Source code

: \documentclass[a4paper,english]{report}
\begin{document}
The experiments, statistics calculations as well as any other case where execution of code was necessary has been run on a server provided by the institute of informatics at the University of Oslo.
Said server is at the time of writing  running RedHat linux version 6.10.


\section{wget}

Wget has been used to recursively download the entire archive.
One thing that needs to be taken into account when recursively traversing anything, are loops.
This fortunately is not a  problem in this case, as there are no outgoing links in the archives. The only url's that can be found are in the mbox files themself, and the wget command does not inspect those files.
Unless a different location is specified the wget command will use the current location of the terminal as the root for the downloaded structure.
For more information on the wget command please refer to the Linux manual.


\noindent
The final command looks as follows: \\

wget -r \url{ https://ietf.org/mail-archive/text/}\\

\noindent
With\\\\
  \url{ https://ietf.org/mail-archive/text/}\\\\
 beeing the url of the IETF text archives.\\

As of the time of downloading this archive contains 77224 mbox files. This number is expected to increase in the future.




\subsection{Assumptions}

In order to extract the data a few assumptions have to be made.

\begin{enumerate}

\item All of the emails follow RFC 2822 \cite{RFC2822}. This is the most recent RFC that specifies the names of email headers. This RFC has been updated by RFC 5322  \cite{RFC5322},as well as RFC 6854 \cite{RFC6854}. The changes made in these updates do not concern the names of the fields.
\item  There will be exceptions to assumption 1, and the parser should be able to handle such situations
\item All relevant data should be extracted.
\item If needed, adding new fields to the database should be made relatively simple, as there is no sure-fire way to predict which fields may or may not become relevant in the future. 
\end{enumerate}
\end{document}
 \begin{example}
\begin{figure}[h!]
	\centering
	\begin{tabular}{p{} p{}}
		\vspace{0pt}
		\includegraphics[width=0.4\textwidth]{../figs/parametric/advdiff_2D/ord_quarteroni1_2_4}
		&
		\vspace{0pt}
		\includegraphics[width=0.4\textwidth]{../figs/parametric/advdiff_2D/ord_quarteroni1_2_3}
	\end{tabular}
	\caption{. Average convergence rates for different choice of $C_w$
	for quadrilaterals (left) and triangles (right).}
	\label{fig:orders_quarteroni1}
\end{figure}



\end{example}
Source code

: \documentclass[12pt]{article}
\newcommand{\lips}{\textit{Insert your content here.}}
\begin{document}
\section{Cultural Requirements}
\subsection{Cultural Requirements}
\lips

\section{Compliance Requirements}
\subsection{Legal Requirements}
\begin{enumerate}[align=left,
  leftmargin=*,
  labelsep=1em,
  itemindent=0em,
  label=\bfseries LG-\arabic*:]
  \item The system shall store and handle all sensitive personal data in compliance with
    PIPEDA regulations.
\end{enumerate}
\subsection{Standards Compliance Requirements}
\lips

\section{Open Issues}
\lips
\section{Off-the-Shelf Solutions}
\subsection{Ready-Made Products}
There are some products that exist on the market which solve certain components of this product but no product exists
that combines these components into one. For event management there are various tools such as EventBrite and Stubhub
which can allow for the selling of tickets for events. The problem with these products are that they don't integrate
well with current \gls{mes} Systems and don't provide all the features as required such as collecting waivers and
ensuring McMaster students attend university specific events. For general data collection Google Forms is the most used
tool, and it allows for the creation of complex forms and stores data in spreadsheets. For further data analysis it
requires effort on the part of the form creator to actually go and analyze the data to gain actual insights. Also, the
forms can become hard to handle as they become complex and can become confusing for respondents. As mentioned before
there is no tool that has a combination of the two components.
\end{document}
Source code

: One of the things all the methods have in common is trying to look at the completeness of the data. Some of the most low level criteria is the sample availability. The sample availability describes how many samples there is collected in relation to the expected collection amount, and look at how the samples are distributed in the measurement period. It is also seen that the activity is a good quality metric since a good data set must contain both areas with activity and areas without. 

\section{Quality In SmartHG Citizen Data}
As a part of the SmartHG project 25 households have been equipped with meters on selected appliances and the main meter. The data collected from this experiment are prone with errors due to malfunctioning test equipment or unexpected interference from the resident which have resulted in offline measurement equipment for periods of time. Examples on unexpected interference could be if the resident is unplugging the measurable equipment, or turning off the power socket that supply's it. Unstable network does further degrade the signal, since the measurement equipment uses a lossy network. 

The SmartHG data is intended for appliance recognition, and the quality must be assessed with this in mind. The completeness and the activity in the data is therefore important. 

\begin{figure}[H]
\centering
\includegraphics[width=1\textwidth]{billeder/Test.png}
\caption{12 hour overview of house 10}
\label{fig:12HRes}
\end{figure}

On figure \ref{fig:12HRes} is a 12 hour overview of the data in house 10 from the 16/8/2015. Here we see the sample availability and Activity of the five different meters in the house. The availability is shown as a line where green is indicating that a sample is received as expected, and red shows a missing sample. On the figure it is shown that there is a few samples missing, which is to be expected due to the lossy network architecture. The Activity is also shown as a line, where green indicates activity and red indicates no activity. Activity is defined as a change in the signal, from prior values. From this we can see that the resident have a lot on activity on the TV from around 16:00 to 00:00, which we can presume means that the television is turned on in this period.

________________________

* _Problem description_:
Read through the data above. Report each line that has the word "should".

* _Answer to this problem_:
\item  There will be exceptions to assumption 1, and the parser should be able to handle such situations
\item All relevant data should be extracted.
\item If needed, adding new fields to the database should be made relatively simple, as there is no sure-fire way to predict which fields may or may not become relevant in the future. 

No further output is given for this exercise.